(Extracted data entries)
****************************************
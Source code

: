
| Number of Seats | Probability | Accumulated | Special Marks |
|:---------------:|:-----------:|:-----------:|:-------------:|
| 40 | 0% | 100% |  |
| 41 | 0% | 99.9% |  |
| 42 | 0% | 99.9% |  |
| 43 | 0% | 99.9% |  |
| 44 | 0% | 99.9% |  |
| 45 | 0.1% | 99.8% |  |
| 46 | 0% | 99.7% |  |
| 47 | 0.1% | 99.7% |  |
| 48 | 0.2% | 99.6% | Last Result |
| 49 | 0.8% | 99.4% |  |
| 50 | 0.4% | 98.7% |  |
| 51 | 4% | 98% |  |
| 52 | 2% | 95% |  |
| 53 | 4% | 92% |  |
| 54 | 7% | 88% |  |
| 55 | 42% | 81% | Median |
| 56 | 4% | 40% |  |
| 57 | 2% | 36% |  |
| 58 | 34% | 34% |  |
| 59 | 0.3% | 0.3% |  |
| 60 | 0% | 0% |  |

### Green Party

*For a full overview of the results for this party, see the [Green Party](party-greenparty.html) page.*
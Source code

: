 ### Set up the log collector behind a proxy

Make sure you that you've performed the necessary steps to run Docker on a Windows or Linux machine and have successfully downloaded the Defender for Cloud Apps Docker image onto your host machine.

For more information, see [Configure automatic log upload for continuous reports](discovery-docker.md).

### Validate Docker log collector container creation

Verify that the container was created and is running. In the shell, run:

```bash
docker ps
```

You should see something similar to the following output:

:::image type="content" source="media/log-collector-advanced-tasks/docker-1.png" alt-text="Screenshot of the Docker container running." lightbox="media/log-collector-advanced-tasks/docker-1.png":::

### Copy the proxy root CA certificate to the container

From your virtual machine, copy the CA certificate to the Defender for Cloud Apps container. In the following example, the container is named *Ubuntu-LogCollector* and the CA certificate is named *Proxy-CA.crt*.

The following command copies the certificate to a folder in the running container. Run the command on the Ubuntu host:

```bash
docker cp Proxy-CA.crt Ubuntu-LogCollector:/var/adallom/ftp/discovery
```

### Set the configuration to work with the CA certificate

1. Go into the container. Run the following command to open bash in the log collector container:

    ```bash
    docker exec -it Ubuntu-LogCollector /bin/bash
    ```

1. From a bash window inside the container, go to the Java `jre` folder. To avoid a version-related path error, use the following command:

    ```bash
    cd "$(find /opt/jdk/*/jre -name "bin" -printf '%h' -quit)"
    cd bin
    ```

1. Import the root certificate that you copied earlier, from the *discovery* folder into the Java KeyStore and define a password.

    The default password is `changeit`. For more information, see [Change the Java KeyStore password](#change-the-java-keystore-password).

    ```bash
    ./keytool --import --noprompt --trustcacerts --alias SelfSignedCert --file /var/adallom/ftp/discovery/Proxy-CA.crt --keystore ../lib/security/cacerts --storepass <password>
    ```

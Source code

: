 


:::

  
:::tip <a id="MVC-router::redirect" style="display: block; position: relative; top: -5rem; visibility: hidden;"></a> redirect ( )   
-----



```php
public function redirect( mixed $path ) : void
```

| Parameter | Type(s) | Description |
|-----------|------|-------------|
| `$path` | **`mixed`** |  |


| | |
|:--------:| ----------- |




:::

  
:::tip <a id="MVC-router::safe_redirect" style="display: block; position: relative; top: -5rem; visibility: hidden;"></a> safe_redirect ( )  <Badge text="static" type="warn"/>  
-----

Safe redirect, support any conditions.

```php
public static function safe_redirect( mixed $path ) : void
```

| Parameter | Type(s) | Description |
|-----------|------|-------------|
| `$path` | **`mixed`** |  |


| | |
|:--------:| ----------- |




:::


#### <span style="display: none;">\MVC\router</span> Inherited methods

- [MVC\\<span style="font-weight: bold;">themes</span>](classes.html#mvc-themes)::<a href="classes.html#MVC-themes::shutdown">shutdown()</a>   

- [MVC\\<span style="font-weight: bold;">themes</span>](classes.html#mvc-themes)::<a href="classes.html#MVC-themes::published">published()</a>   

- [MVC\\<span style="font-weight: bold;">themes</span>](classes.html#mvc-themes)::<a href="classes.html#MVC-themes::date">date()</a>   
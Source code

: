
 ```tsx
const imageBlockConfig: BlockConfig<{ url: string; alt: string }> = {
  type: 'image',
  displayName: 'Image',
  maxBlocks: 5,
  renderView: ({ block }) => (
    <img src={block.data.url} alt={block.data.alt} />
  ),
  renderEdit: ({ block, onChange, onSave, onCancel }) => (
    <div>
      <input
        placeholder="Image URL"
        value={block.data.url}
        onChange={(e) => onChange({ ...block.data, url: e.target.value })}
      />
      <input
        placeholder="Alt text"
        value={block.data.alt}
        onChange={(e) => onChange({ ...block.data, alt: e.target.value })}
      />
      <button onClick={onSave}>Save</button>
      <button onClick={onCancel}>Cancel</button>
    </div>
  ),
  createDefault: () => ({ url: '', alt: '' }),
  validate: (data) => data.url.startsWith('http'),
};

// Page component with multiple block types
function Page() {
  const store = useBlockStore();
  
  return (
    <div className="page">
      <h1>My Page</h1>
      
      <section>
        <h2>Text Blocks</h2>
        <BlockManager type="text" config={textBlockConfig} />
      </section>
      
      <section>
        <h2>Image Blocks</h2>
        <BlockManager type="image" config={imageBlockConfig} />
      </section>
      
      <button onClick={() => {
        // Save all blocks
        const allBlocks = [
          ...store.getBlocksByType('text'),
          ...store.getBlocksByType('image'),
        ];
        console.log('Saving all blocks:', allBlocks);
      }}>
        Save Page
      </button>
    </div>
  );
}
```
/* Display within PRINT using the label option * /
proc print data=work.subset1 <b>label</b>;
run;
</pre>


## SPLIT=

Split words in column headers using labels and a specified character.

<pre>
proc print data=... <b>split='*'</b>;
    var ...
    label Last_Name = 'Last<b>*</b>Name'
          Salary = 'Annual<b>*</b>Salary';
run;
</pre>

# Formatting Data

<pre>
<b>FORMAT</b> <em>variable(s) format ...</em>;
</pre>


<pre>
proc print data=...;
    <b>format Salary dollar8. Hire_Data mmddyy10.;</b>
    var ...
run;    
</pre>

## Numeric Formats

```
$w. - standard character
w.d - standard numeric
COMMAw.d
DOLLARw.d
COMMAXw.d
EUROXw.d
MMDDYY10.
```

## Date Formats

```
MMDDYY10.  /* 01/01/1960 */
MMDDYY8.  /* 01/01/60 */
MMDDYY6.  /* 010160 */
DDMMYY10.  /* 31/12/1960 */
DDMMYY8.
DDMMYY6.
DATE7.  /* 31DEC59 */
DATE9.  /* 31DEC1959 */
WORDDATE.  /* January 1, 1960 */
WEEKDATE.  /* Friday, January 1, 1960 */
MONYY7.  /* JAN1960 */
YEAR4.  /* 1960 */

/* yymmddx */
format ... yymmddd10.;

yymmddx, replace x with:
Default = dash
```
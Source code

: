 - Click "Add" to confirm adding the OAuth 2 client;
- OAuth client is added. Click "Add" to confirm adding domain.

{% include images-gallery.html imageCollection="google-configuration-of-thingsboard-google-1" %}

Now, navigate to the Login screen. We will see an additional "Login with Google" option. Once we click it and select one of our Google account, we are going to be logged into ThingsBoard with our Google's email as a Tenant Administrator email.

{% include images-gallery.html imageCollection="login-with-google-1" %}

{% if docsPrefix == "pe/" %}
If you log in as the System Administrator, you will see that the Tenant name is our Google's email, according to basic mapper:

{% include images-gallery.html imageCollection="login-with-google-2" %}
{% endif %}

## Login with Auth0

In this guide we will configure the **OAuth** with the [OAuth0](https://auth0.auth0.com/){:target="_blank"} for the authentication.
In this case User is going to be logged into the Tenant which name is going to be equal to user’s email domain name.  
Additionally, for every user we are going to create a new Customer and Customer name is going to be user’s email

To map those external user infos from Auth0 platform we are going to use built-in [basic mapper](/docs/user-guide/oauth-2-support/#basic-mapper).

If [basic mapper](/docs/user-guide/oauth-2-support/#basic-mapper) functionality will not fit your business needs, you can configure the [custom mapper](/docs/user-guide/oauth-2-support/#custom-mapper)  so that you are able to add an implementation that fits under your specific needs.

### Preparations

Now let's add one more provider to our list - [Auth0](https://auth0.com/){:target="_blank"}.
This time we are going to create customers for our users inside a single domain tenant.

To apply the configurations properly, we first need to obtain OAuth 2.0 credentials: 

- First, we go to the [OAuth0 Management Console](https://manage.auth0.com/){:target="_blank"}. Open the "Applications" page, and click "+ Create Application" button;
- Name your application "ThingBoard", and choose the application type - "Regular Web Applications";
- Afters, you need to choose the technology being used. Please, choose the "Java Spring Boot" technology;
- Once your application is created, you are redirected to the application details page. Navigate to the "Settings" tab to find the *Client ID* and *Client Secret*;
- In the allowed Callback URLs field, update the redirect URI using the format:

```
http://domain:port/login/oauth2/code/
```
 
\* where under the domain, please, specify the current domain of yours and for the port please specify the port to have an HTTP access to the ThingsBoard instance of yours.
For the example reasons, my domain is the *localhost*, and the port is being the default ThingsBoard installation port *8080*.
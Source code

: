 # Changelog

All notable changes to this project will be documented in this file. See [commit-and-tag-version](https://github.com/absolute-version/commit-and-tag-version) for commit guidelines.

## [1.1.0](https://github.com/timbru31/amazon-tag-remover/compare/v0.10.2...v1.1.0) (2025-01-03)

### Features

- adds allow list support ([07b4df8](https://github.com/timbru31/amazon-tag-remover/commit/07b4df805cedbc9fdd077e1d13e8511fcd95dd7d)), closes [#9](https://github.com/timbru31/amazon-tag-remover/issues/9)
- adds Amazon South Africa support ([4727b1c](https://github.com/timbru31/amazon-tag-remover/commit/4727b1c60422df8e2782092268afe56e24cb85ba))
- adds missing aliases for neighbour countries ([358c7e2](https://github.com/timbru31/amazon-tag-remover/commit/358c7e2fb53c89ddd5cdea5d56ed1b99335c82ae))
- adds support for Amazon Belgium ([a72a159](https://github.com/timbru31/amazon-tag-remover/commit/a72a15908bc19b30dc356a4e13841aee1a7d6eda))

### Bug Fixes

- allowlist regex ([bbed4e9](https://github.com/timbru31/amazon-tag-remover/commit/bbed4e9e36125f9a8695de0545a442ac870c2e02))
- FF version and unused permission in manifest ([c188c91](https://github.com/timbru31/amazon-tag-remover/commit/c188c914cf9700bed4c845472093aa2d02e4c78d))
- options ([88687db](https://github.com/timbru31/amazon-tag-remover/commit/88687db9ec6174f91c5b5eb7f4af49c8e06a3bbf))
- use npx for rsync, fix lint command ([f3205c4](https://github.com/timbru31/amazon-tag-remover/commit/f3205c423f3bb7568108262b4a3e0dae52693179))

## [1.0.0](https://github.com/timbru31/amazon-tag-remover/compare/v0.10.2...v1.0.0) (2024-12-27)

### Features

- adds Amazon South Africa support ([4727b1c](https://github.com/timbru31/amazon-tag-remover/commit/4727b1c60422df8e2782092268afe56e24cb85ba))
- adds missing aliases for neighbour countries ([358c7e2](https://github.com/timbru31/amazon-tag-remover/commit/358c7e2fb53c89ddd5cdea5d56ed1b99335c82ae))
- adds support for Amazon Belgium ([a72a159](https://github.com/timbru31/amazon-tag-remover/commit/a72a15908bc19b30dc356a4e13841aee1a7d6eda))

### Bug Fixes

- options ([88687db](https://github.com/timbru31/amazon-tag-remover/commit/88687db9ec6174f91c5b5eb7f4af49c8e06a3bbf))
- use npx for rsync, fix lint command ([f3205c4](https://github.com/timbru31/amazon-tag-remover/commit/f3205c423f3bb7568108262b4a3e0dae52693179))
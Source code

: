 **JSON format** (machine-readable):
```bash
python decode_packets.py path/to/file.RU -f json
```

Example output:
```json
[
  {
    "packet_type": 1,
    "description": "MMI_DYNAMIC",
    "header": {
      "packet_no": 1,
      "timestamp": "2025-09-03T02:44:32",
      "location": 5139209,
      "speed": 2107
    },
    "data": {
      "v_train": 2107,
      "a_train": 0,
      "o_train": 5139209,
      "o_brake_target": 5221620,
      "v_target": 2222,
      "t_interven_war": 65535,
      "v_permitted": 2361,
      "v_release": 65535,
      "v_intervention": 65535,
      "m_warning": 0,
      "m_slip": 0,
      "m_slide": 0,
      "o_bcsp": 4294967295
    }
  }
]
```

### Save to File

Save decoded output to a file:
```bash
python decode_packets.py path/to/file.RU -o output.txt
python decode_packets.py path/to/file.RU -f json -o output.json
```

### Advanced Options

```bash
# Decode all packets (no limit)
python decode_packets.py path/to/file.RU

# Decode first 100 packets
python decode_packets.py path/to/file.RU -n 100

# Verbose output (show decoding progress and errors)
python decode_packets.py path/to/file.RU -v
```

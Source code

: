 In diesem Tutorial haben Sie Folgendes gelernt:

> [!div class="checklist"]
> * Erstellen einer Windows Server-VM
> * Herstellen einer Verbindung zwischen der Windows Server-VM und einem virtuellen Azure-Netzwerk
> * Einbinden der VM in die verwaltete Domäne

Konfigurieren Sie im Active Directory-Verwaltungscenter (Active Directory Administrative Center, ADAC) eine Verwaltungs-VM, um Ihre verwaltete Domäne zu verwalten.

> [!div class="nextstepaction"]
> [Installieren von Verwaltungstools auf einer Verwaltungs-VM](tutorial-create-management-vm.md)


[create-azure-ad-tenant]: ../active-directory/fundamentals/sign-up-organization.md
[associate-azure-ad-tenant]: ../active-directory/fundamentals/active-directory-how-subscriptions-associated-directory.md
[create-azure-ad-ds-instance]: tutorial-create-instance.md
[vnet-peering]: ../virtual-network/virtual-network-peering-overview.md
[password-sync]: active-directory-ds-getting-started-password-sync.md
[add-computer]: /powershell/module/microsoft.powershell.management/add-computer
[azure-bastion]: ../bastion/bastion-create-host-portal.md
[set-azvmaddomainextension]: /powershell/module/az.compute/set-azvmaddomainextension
****************************************
Before answering, check every line of the records for the string "compare", then state how many lines have it, with the number only.

2